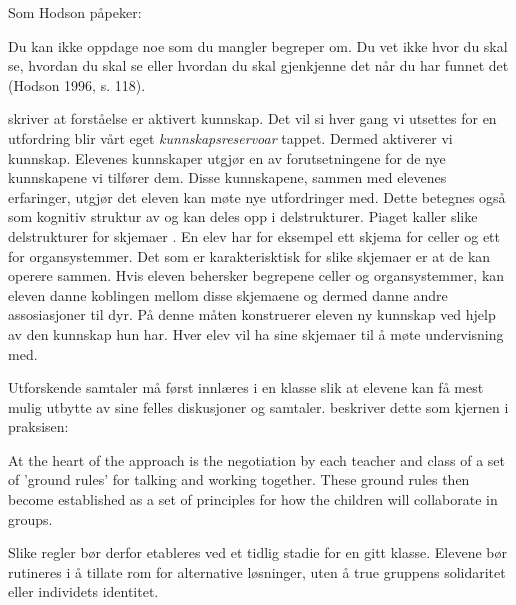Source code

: \documentclass[main.tex]{subfiles}
\begin{document}
\begin{displayquote}
\guillemotleft Som Hodson påpeker:
\begin{displayquote}
Du kan ikke oppdage noe som du mangler begreper om. Du vet ikke hvor du skal se, hvordan du skal se 
eller hvordan du skal gjenkjenne det når du har funnet det (Hodson 1996, s. 118). \guillemotright
\end{displayquote}
\end{displayquote}
 skriver at forståelse er aktivert kunnskap. Det vil si hver gang vi utsettes 
for en utfordring blir vårt eget \emph{kunnskapsreservoar} tappet. Dermed aktiverer vi kunnskap. 
Elevenes kunnskaper utgjør en av forutsetningene for de nye kunnskapene vi tilfører dem. Disse 
kunnskapene, sammen med elevenes erfaringer, utgjør det eleven kan møte nye utfordringer med. Dette 
betegnes også som kognitiv struktur av \citeauthor{solv92} og kan deles opp i delstrukturer. Piaget 
kaller slike delstrukturer for skjemaer . En elev har for eksempel ett skjema 
for celler og ett for organsystemmer. Det som er karakterisktisk for slike skjemaer er at de kan 
operere sammen. Hvis eleven behersker begrepene celler og organsystemmer, kan eleven danne koblingen
mellom disse skjemaene og dermed danne andre assosiasjoner til dyr. På denne måten konstruerer 
eleven ny kunnskap ved hjelp av den kunnskap hun har. Hver elev vil ha sine skjemaer til å møte 
undervisning med.

Utforskende samtaler må først innlæres i en klasse slik at elevene kan få mest mulig
utbytte av sine felles diskusjoner og samtaler.  beskriver dette som kjernen i 
praksisen:
\begin{displayquote}
\guillemotleft
At the heart of the approach is the negotiation by each teacher and class of a set of 'ground
rules' for talking and working together. These ground rules then become established as a set of 
principles for how the children will collaborate in groups.
\guillemotright
\end{displayquote}
Slike regler bør derfor etableres ved et tidlig stadie for en gitt klasse. Elevene bør rutineres
i å tillate rom for alternative løsninger, uten å true gruppens solidaritet eller individets 
identitet. 
\end{document}
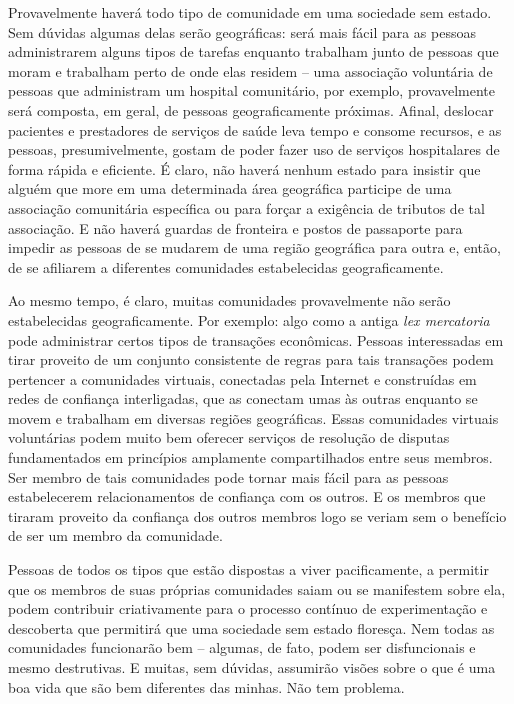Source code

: Provavelmente haverá todo tipo de comunidade em uma sociedade sem estado. Sem dúvidas algumas delas serão geográficas: será mais fácil para as pessoas administrarem alguns tipos de tarefas enquanto trabalham junto de pessoas que moram e trabalham perto de onde elas residem -- uma associação voluntária de pessoas que administram um hospital comunitário, por exemplo, provavelmente será composta, em geral, de pessoas geograficamente próximas. Afinal, deslocar pacientes e prestadores de serviços de saúde leva tempo e consome recursos, e as pessoas, presumivelmente, gostam de poder fazer uso de serviços hospitalares de forma rápida e eficiente. É claro, não haverá nenhum estado para insistir que alguém que more em uma determinada área geográfica participe de uma associação comunitária específica ou para forçar a exigência de tributos de tal associação. E não haverá guardas de fronteira e postos de passaporte para impedir as pessoas de se mudarem de uma região geográfica para outra e, então, de se afiliarem a diferentes comunidades estabelecidas geograficamente.

Ao mesmo tempo, é claro, muitas comunidades provavelmente não serão estabelecidas geograficamente. Por exemplo: algo como a antiga \emph{lex mercatoria} pode administrar certos tipos de transações econômicas. Pessoas interessadas em tirar proveito de um conjunto consistente de regras para tais transações podem pertencer a comunidades virtuais, conectadas pela Internet e construídas em redes de confiança interligadas, que as conectam umas às outras enquanto se movem e trabalham em diversas regiões geográficas. Essas comunidades virtuais voluntárias podem muito bem oferecer serviços de resolução de disputas fundamentados em princípios amplamente compartilhados entre seus membros. Ser membro de tais comunidades pode tornar mais fácil para as pessoas estabelecerem relacionamentos de confiança com os outros. E os membros que tiraram proveito da confiança dos outros membros logo se veriam sem o benefício de ser um membro da comunidade.

Pessoas de todos os tipos que estão dispostas a viver pacificamente, a permitir que os membros de suas próprias comunidades saiam ou se manifestem sobre ela, podem contribuir criativamente para o processo contínuo de experimentação e descoberta que permitirá que uma sociedade sem estado floresça. Nem todas as comunidades funcionarão bem -- algumas, de fato, podem ser disfuncionais e mesmo destrutivas. E muitas, sem dúvidas, assumirão visões sobre o que é uma boa vida que são bem diferentes das minhas. Não tem problema.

★ ★ ★ ★

■ Task item
Please give an exact copy of the entries above, from the line with "Utforskende samtaler må" down to the line with "At the heart", inclusive, and nothing else.

■ Result for this task
Utforskende samtaler må først innlæres i en klasse slik at elevene kan få mest mulig
utbytte av sine felles diskusjoner og samtaler.  beskriver dette som kjernen i 
praksisen:
\begin{displayquote}
\guillemotleft
At the heart of the approach is the negotiation by each teacher and class of a set of 'ground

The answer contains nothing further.